» **Data listing**:
════════

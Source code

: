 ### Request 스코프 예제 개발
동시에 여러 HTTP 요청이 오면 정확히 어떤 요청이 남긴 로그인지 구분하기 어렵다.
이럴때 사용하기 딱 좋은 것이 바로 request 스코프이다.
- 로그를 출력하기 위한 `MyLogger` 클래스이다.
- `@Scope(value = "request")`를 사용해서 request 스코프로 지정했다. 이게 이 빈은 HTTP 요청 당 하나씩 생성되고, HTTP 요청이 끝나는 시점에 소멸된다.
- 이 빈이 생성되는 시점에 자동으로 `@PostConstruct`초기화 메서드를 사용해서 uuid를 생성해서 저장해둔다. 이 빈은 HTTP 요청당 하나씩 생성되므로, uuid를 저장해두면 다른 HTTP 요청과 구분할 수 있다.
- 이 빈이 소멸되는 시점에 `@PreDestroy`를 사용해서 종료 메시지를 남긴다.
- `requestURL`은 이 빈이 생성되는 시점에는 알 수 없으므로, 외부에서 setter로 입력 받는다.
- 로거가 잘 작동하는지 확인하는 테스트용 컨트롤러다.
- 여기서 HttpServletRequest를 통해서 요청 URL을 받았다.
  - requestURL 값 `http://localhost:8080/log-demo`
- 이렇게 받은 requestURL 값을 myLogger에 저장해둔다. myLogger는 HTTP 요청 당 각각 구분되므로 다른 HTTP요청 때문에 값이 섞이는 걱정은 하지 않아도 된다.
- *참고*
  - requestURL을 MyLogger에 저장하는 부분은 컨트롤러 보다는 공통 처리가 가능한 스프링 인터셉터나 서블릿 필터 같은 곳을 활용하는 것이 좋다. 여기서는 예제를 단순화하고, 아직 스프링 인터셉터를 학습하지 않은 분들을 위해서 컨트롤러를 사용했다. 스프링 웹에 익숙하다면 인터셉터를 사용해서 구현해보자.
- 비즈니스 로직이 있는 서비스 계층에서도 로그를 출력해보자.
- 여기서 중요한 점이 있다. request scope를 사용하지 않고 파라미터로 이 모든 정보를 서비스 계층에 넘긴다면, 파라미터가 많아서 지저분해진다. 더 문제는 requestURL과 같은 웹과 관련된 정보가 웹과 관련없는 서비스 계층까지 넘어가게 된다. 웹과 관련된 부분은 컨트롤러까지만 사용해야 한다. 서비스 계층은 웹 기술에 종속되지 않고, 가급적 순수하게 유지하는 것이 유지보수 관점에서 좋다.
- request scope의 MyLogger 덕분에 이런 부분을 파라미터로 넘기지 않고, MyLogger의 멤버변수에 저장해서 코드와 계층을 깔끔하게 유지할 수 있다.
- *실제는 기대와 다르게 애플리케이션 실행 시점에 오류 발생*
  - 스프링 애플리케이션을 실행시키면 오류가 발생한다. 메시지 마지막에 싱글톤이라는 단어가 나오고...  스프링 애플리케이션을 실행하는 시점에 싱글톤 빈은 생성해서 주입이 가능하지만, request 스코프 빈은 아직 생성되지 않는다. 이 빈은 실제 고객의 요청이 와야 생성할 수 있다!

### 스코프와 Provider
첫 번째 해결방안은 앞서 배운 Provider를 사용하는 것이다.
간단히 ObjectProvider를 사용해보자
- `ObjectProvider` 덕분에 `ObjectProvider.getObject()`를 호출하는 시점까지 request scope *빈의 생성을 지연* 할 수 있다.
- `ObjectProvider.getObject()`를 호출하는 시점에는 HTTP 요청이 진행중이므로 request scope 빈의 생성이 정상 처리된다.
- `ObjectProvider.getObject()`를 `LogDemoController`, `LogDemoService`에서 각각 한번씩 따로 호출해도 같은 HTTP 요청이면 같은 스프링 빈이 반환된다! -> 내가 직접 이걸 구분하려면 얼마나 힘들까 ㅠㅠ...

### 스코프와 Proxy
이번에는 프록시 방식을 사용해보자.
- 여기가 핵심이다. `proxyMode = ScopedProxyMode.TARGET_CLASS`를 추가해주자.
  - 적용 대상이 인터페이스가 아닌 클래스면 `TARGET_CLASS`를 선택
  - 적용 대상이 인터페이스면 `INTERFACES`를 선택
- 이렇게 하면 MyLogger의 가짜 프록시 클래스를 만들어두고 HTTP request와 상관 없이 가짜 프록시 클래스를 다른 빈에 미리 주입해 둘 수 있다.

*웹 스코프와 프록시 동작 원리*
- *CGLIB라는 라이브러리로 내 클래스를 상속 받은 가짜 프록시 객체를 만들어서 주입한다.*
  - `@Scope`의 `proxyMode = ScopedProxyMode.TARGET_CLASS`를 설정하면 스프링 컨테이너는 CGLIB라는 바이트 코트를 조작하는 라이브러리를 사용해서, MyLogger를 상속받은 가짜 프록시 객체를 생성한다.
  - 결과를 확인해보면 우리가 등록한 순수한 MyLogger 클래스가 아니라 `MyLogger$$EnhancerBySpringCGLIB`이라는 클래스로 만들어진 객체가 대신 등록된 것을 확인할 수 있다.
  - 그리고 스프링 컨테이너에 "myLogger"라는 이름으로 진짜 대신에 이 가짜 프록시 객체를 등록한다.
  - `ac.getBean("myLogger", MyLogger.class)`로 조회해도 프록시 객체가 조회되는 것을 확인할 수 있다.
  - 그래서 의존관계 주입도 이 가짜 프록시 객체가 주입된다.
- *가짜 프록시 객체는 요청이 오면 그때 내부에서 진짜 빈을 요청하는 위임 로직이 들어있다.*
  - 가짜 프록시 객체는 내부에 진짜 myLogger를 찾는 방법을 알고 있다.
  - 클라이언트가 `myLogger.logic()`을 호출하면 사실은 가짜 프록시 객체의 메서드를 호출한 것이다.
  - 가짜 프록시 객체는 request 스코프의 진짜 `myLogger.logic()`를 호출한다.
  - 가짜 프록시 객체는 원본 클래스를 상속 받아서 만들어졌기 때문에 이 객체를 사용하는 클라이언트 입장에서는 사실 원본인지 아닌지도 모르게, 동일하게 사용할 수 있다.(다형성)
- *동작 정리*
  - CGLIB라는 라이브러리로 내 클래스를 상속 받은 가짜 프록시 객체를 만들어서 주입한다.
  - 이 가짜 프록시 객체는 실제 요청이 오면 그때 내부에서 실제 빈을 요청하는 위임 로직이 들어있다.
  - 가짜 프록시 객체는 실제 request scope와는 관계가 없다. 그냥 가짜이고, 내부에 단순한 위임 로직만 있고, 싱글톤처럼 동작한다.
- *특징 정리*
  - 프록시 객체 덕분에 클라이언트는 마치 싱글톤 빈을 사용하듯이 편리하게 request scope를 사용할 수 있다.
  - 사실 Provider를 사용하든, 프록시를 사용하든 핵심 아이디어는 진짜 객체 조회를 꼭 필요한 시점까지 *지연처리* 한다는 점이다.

════════

» **Goal of the exercise**: Transcribe each line of the data above, unaltered, from the one where "동시에 여러 HTTP" appears to the one where "생성이 정상 처리된다." appears, inclusive of both.

» **Answer box**:
동시에 여러 HTTP 요청이 오면 정확히 어떤 요청이 남긴 로그인지 구분하기 어렵다.
이럴때 사용하기 딱 좋은 것이 바로 request 스코프이다.
- 로그를 출력하기 위한 `MyLogger` 클래스이다.
- `@Scope(value = "request")`를 사용해서 request 스코프로 지정했다. 이게 이 빈은 HTTP 요청 당 하나씩 생성되고, HTTP 요청이 끝나는 시점에 소멸된다.
- 이 빈이 생성되는 시점에 자동으로 `@PostConstruct`초기화 메서드를 사용해서 uuid를 생성해서 저장해둔다. 이 빈은 HTTP 요청당 하나씩 생성되므로, uuid를 저장해두면 다른 HTTP 요청과 구분할 수 있다.
- 이 빈이 소멸되는 시점에 `@PreDestroy`를 사용해서 종료 메시지를 남긴다.
- `requestURL`은 이 빈이 생성되는 시점에는 알 수 없으므로, 외부에서 setter로 입력 받는다.
- 로거가 잘 작동하는지 확인하는 테스트용 컨트롤러다.
- 여기서 HttpServletRequest를 통해서 요청 URL을 받았다.
  - requestURL 값 `http://localhost:8080/log-demo`
- 이렇게 받은 requestURL 값을 myLogger에 저장해둔다. myLogger는 HTTP 요청 당 각각 구분되므로 다른 HTTP요청 때문에 값이 섞이는 걱정은 하지 않아도 된다.
- *참고*
  - requestURL을 MyLogger에 저장하는 부분은 컨트롤러 보다는 공통 처리가 가능한 스프링 인터셉터나 서블릿 필터 같은 곳을 활용하는 것이 좋다. 여기서는 예제를 단순화하고, 아직 스프링 인터셉터를 학습하지 않은 분들을 위해서 컨트롤러를 사용했다. 스프링 웹에 익숙하다면 인터셉터를 사용해서 구현해보자.
- 비즈니스 로직이 있는 서비스 계층에서도 로그를 출력해보자.
- 여기서 중요한 점이 있다. request scope를 사용하지 않고 파라미터로 이 모든 정보를 서비스 계층에 넘긴다면, 파라미터가 많아서 지저분해진다. 더 문제는 requestURL과 같은 웹과 관련된 정보가 웹과 관련없는 서비스 계층까지 넘어가게 된다. 웹과 관련된 부분은 컨트롤러까지만 사용해야 한다. 서비스 계층은 웹 기술에 종속되지 않고, 가급적 순수하게 유지하는 것이 유지보수 관점에서 좋다.
- request scope의 MyLogger 덕분에 이런 부분을 파라미터로 넘기지 않고, MyLogger의 멤버변수에 저장해서 코드와 계층을 깔끔하게 유지할 수 있다.
- *실제는 기대와 다르게 애플리케이션 실행 시점에 오류 발생*
  - 스프링 애플리케이션을 실행시키면 오류가 발생한다. 메시지 마지막에 싱글톤이라는 단어가 나오고...  스프링 애플리케이션을 실행하는 시점에 싱글톤 빈은 생성해서 주입이 가능하지만, request 스코프 빈은 아직 생성되지 않는다. 이 빈은 실제 고객의 요청이 와야 생성할 수 있다!

### 스코프와 Provider
첫 번째 해결방안은 앞서 배운 Provider를 사용하는 것이다.
간단히 ObjectProvider를 사용해보자
- `ObjectProvider` 덕분에 `ObjectProvider.getObject()`를 호출하는 시점까지 request scope *빈의 생성을 지연* 할 수 있다.
- `ObjectProvider.getObject()`를 호출하는 시점에는 HTTP 요청이 진행중이므로 request scope 빈의 생성이 정상 처리된다.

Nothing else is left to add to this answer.